* AIM OF THE EXERCISE
For the material below, output exactly the span from the line with "- Fait : Parisians" to the line with "- Fait : comme", including both, and nothing besides.
::::
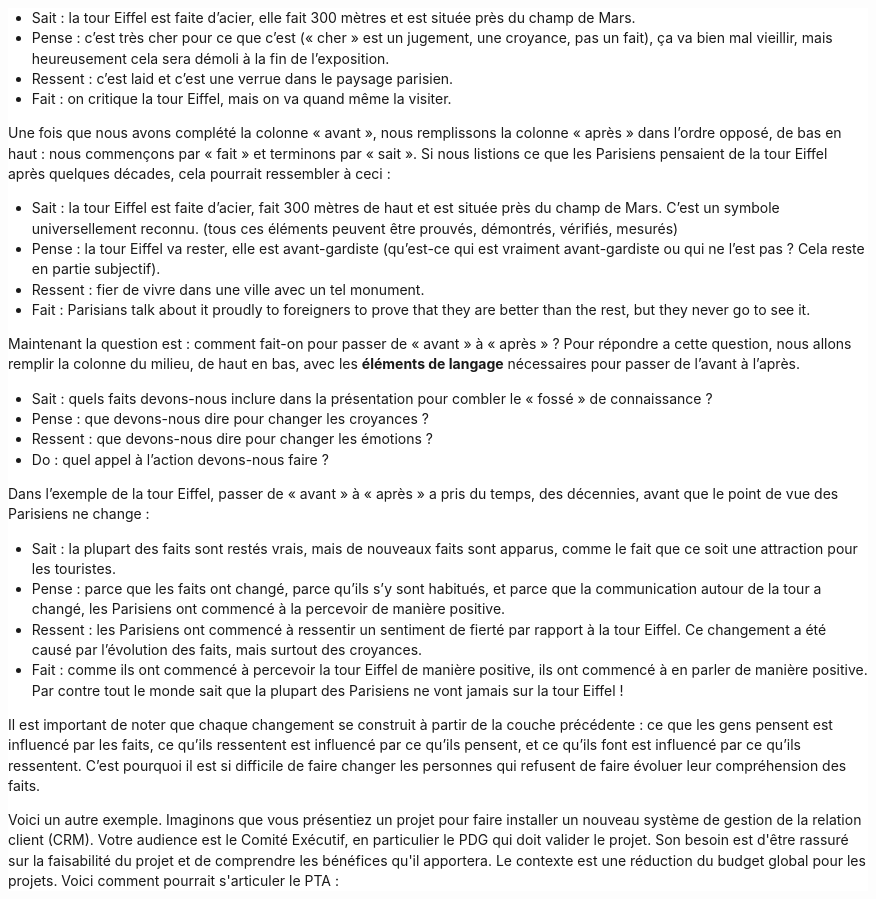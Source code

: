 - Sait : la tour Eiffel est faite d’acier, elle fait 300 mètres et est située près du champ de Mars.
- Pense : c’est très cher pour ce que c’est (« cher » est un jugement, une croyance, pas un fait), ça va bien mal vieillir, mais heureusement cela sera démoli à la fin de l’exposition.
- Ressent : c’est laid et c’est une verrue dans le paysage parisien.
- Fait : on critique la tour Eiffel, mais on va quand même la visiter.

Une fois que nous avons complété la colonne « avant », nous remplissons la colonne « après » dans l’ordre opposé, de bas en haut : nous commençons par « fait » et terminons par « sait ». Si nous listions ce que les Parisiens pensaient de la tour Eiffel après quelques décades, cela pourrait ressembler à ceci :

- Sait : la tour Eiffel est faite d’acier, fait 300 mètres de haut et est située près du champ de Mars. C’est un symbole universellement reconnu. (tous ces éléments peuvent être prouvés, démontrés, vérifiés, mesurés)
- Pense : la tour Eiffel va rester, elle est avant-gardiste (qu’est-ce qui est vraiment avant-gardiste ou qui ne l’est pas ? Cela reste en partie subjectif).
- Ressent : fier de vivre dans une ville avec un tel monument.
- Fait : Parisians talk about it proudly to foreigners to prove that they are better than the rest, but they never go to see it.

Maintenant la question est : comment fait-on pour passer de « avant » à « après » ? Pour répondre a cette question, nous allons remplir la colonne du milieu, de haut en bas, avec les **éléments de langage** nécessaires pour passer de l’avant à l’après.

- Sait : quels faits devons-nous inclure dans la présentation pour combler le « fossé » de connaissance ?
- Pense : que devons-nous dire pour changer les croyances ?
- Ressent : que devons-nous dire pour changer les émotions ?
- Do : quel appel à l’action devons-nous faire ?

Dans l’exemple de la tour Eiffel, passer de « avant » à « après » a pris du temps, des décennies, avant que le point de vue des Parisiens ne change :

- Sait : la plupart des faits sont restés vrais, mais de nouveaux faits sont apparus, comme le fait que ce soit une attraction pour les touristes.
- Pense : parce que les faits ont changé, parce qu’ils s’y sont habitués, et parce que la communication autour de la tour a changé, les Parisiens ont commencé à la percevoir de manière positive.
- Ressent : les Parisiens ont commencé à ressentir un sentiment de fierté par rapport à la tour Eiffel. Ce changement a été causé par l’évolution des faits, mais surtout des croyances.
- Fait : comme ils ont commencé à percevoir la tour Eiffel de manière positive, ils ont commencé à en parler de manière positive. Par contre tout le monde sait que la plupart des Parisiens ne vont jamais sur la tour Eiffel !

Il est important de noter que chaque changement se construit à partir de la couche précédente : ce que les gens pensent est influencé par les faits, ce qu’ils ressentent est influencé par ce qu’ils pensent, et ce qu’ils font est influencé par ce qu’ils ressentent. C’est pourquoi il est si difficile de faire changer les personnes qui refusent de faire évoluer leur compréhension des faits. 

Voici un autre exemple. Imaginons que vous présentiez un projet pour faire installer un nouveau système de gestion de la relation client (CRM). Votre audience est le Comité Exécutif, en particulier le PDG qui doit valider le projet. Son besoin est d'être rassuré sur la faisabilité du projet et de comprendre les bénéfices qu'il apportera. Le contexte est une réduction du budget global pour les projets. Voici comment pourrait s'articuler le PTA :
::::
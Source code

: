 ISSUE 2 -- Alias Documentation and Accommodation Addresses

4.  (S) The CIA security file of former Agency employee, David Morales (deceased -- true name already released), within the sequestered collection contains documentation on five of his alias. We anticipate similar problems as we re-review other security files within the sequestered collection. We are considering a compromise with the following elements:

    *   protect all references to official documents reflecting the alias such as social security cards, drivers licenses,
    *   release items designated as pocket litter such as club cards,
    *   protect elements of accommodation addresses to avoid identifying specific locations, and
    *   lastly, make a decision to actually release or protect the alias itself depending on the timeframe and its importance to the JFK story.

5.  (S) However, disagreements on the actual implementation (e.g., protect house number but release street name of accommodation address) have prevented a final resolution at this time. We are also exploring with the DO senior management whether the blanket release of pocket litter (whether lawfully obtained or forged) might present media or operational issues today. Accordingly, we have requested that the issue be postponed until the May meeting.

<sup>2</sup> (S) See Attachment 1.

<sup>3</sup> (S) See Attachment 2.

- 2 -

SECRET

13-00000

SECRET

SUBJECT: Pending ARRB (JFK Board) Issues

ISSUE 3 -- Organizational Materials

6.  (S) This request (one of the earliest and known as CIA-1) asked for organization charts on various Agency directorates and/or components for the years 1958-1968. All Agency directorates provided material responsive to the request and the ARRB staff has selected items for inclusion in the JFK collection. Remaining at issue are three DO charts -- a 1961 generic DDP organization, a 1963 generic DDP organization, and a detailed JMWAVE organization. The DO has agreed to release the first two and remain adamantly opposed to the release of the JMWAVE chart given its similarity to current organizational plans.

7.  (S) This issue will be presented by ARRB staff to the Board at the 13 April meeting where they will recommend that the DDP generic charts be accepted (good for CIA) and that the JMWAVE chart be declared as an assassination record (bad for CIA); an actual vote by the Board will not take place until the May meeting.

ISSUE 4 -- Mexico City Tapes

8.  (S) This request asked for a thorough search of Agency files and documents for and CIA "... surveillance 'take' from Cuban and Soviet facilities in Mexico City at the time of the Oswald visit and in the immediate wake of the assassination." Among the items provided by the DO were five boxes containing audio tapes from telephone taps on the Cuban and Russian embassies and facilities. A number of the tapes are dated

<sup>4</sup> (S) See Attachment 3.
::::
* EXERCISE ANSWER
- Fait : Parisians talk about it proudly to foreigners to prove that they are better than the rest, but they never go to see it.

Maintenant la question est : comment fait-on pour passer de « avant » à « après » ? Pour répondre a cette question, nous allons remplir la colonne du milieu, de haut en bas, avec les **éléments de langage** nécessaires pour passer de l’avant à l’après.

- Sait : quels faits devons-nous inclure dans la présentation pour combler le « fossé » de connaissance ?
- Pense : que devons-nous dire pour changer les croyances ?
- Ressent : que devons-nous dire pour changer les émotions ?
- Do : quel appel à l’action devons-nous faire ?

Dans l’exemple de la tour Eiffel, passer de « avant » à « après » a pris du temps, des décennies, avant que le point de vue des Parisiens ne change :

- Sait : la plupart des faits sont restés vrais, mais de nouveaux faits sont apparus, comme le fait que ce soit une attraction pour les touristes.
- Pense : parce que les faits ont changé, parce qu’ils s’y sont habitués, et parce que la communication autour de la tour a changé, les Parisiens ont commencé à la percevoir de manière positive.
- Ressent : les Parisiens ont commencé à ressentir un sentiment de fierté par rapport à la tour Eiffel. Ce changement a été causé par l’évolution des faits, mais surtout des croyances.
- Fait : comme ils ont commencé à percevoir la tour Eiffel de manière positive, ils ont commencé à en parler de manière positive. Par contre tout le monde sait que la plupart des Parisiens ne vont jamais sur la tour Eiffel !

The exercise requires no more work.